When the matter finally came up before Supreme Court it was held that under 1996 Act the arbitration clause is independent and separable from the partnership deed. The only qualification is that a person invoking section 9 should be a 'party' to an arbitration agreement, as the relief being sought under section 9 of 1996 Act is neither in a suit nor a right arising from the contract. The court under section 9 is only formulating interim measures so as to protect the right, under adjudication before the Arbitral Tribunal, from being frustrated. It was held that section 69 of the Partnership Act has no bearing on the right of a party to an arbitration clause to file an application under Section 9 of the 1996 Act.
Section 5, 9 - Judicial intervention, Power of the Court to grant interim measures
2004(3) R.A.J. 430 (Bom)
Ispat Industries Ltd Vs m.v. Thor Orchid decided on 4.3.2004
This case, apart from other issues, discusses the scope of judicial intervention under S.5 as well as the remedy available under S.9 for grant of interim relief by the court.
To briefly sum up the case, the plaintiff was an Indian company dealing in iron ore and the defendant was the foreign flag vessel of Thailand, owned and controlled by Thor Orchids Shipping Co Ltd. In December 2003, the plaintiff entered into a Charter party with the defendant for carriage of iron ore. Subsequently, a dispute arose and the plaintiff claimed that the matter be referred to LMA Arbitration in England, however, approached this court for interim relief since the vessel was within the admiralty jurisdiction of this court when the suit was instituted.
The plaintiff prayed for and was granted the relief that the defendant vessel be arrested , detained and sold and the proceeds thereof be applied to satisfy the plaintiff's claims. The plaintiff felt that International commercial arbitration would come under S.45 and therefore S.5 of Part I of the Act would not apply and oust this court's jurisdiction.
The defendant applied for and obtained vacation of the order, after which it applied for dismissal of the suit, contending that the present suit for relief is not maintainable since the charter party was entered into in Mumbai and the arbitration was international commercial arbitration, the only remedy that could be availed was under S.9 of the Act (Interim measures by Court).
In reviewing the case, the Supreme Court's decision in Bhatia International Vs Bulk Trading SA & Anr: JT 2002 (3) SC 150 was considered where it was held that merely because S.9 is found in Part I and sub section (2) states that this part shall apply where the place of arbitration is India, S.9's applicability is not excluded where the place of arbitration is outside India. However, the question whether the remedy of instituting a case is ousted merely because the remedy under S.9 is available was not discussed in this case.

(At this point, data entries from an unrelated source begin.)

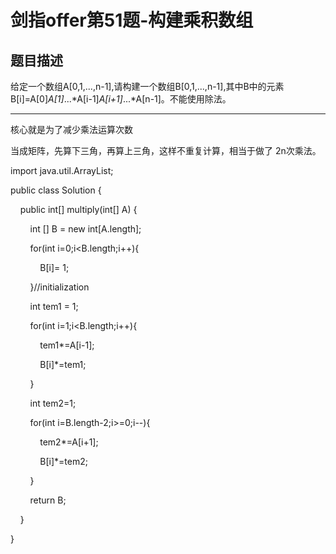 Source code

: # 剑指offer第51题-构建乘积数组

## 题目描述

给定一个数组A[0,1,...,n-1],请构建一个数组B[0,1,...,n-1],其中B中的元素B[i]=A[0]*A[1]*...*A[i-1]*A[i+1]*...*A[n-1]。不能使用除法。

---

核心就是为了减少乘法运算次数

当成矩阵，先算下三角，再算上三角，这样不重复计算，相当于做了 2n次乘法。

import java.util.ArrayList;

public class Solution {

    public int[] multiply(int[] A) {

        int [] B = new int[A.length];

        for(int i=0;i<B.length;i++){

            B[i]= 1;

        }//initialization

        int tem1 = 1;

        for(int i=1;i<B.length;i++){

            tem1*=A[i-1];

            B[i]*=tem1;

        }

        int tem2=1;

        for(int i=B.length-2;i>=0;i--){

            tem2*=A[i+1];

            B[i]*=tem2;

        }

        return B;

    }

}
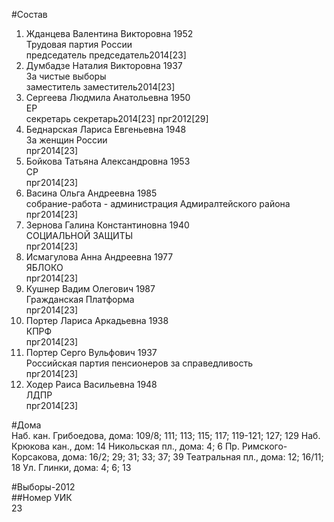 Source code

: #Состав  
1. Жданцева Валентина Викторовна 1952  
    Трудовая партия России  
    председатель председатель2014[23]  
2. Думбадзе Наталия Викторовна 1937  
    За чистые выборы  
    заместитель заместитель2014[23]  
3. Сергеева Людмила Анатольевна 1950  
    ЕР  
    секретарь секретарь2014[23] прг2012[29]  
4. Беднарская Лариса Евгеньевна 1948  
    За женщин России  
    прг2014[23]  
5. Бойкова Татьяна Александровна 1953  
    СР  
    прг2014[23]  
6. Васина Ольга Андреевна 1985  
    собрание-работа - администрация Адмиралтейского района  
    прг2014[23]  
7. Зернова Галина Константиновна 1940  
    СОЦИАЛЬНОЙ ЗАЩИТЫ  
    прг2014[23]  
8. Исмагулова Анна Андреевна 1977  
    ЯБЛОКО  
    прг2014[23]  
9. Кушнер Вадим Олегович 1987  
    Гражданская Платформа  
    прг2014[23]  
10. Портер Лариса Аркадьевна 1938  
    КПРФ  
    прг2014[23]  
11. Портер Серго Вульфович 1937  
    Российская партия пенсионеров за справедливость  
    прг2014[23]  
12. Ходер Раиса Васильевна 1948  
    ЛДПР  
    прг2014[23]  
  
#Дома  
Наб. кан. Грибоедова, дома: 109/8; 111; 113; 115; 117; 119-121; 127; 129 Наб. Крюкова кан., дом: 14 Никольская пл., дома: 4; 6 Пр. Римского-Корсакова, дома: 16/2; 29; 31; 33; 37; 39 Театральная пл., дома: 12; 16/11; 18 Ул. Глинки, дома: 4; 6; 13  
  
#Выборы-2012  
##Номер УИК  
23  
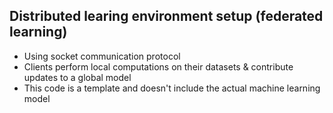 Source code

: ## Distributed learing environment setup (federated learning)

* Using socket communication protocol
* Clients perform local computations on their datasets & contribute updates to a global model
* This code is a template and doesn't include the actual machine learning model


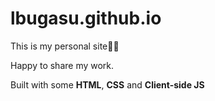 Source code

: # lbugasu.github.io

This is my personal site🤽🏾

Happy to share my work.

Built with some **HTML**, **CSS** and **Client-side JS**
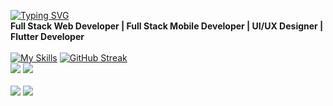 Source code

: [![Typing SVG](https://readme-typing-svg.herokuapp.com?font=Fira+Code&weight=500&size=28&pause=1000&color=07B0C8&center=true&random=false&width=435&lines=Oualid+Kesouati)](https://git.io/typing-svg)
<br>
**Full Stack Web Developer | Full Stack Mobile Developer | UI/UX Designer | Flutter Developer**
<br><br>
[![My Skills](https://skillicons.dev/icons?i=flutter,androidstudio,java,angular,dart,laravel,linux,py,spring,idea,docker,dotnet,github,git,html,css,js,jquery,tailwind,bootstrap,figma,ai,postman,vite,visualstudio,vscode,eclipse,firebase,stackoverflow,c,cpp,mysql,&perline=12)](https://skillicons.dev)
[![GitHub Streak](https://github-readme-streak-stats.herokuapp.com?user=oualidkesouati&theme=whatsapp-dark)](https://git.io/streak-stats)
<br>
![](http://github-profile-summary-cards.vercel.app/api/cards/most-commit-language?username=ilyasfarkhane-dev&theme=react )
![](http://github-profile-summary-cards.vercel.app/api/cards/repos-per-language?username=ilyasfarkhane-dev&theme=react)
<br>
<br>
![](http://github-profile-summary-cards.vercel.app/api/cards/stats?username=ilyasfarkhane-dev&theme=react)
![](http://github-profile-summary-cards.vercel.app/api/cards/productive-time?username=ilyasfarkhane-dev&theme=react&utcOffset=8)
<br>
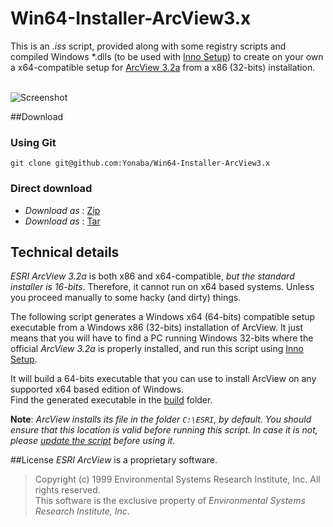 Win64-Installer-ArcView3.x
==========================

This is an *.iss* script, provided along with some registry scripts and compiled Windows *.dlls (to be used with [Inno Setup](http://www.jrsoftware.org/)) to create on your own a x64-compatible setup for [ArcView 3.2a](http://en.wikipedia.org/wiki/ArcView_3.x) from a x86 (32-bits) installation.<br><br>

![Screenshot](https://raw.github.com/Yonaba/Win64-Installer-ArcView3.x/master/arcview_gis_32a_screenshot.png)

##Download

### Using Git

    git clone git@github.com:Yonaba/Win64-Installer-ArcView3.x

### Direct download

* *Download as* : [Zip](http://github.com/Yonaba/Win64-Installer-ArcView3.x/archive/master.zip)
* *Download as* : [Tar](http://github.com/Yonaba/Win64-Installer-ArcView3.x/archive/master.tar.gz)



## Technical details
*ESRI ArcView 3.2a* is both x86 and x64-compatible, *but the standard installer is 16-bits*.
Therefore, it cannot run on x64 based systems. Unless you proceed manually to some hacky
(and dirty) things.

The following script generates a Windows x64 (64-bits) compatible setup 
executable from a Windows x86 (32-bits) installation of ArcView. It just means that you will have to find a PC running Windows 32-bits where the official *ArcView 3.2a* is 
properly installed, and run this script using [Inno Setup](http://www.jrsoftware.org/).

It will build a 64-bits executable that you can use to install ArcView on any supported x64 based edition of Windows.<br>
Find the generated executable in the [build](http://github.com/Yonaba/Win64-Installer-ArcView3.x/blob/master/build) folder.


**Note**: *ArcView installs its file in the folder `C:\ESRI`, by default. You should ensure that this location is valid before running this script. In case it is not, please [update the script](http://github.com/Yonaba/Win64-Installer-ArcView3.x/blob/master/script.iss#L47) before using it.*

##License
*ESRI ArcView* is a proprietary software.

> Copyright (c) 1999 Environmental Systems Research Institute,
> Inc. All rights reserved. <br>
> This software is the exclusive property of *Environmental 
> Systems Research Institute, Inc*.
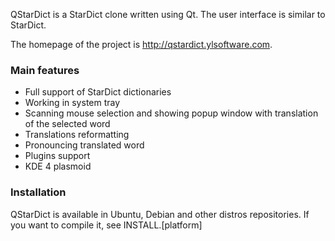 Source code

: QStarDict is a StarDict clone written using Qt. The user interface
is similar to StarDict.

The homepage of the project is <http://qstardict.ylsoftware.com>.

### Main features ###
* Full support of StarDict dictionaries
* Working in system tray
* Scanning mouse selection and showing popup window with translation of the
  selected word
* Translations reformatting
* Pronouncing translated word
* Plugins support
* KDE 4 plasmoid

### Installation ###
QStarDict is available in Ubuntu, Debian and other distros repositories. 
If you want to compile it, see INSTALL.[platform]

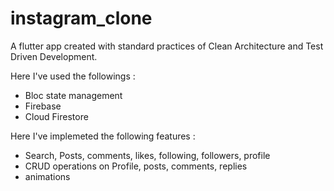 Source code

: # instagram_clone

A flutter app created with standard practices of Clean Architecture and Test Driven Development.

Here I've used the followings :
- Bloc state management
- Firebase
- Cloud Firestore

Here I've implemeted the following features :
- Search, Posts, comments, likes, following, followers, profile
- CRUD operations on Profile, posts, comments, replies
- animations

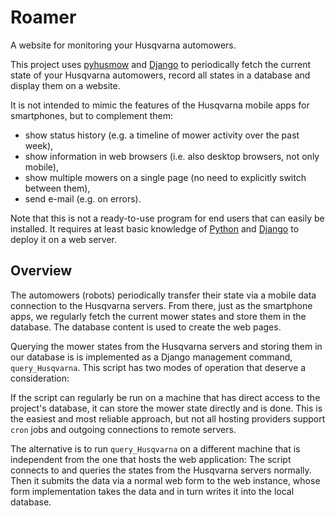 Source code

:# Roamer

A website for monitoring your Husqvarna automowers.

This project uses [pyhusmow](https://github.com/chrisz/pyhusmow) and [Django](https://www.djangoproject.com) to periodically fetch the current state of your Husqvarna automowers, record all states in a database and display them on a website.

It is not intended to mimic the features of the Husqvarna mobile apps for smartphones, but to complement them:

  - show status history (e.g. a timeline of mower activity over the past week),
  - show information in web browsers (i.e. also desktop browsers, not only mobile),
  - show multiple mowers on a single page (no need to explicitly switch between them),
  - send e-mail (e.g. on errors).
 
Note that this is not a ready-to-use program for end users that can easily be installed.
It requires at least basic knowledge of [Python](https://www.python.org) and [Django](https://www.djangoproject.com) to deploy it on a web server.


## Overview

The automowers (robots) periodically transfer their state via a mobile data connection to the Husqvarna servers.
From there, just as the smartphone apps, we regularly fetch the current mower states and store them in the database.
The database content is used to create the web pages.

Querying the mower states from the Husqvarna servers and storing them in our database is
is implemented as a Django management command, `query_Husqvarna`.
This script has two modes of operation that deserve a consideration:

If the script can regularly be run on a machine that has direct access to the project's database,
it can store the mower state directly and is done. This is the easiest and most reliable approach,
but not all hosting providers support `cron` jobs and outgoing connections to remote servers.

The alternative is to run `query_Husqvarna` on a different machine that is independent from the one
that hosts the web application: The script connects to and queries the states from
the Husqvarna servers normally.  Then it submits the data via a normal web form to
the web instance, whose form implementation takes the data and in turn writes it
into the local database.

On the other hand, the division bench held that where remedy under s.9 was available, S.5 ousts the jurisdiction of the court to entertain the suit. It was finally held that since the charter party was entered into in Bombay, this court will have the jurisdiction to grant relief under S.9 and by virtue of S.5, a suit for the same relief claimed by the plaintiff in another application would get ousted. Accordingly the defendant's motion was granted.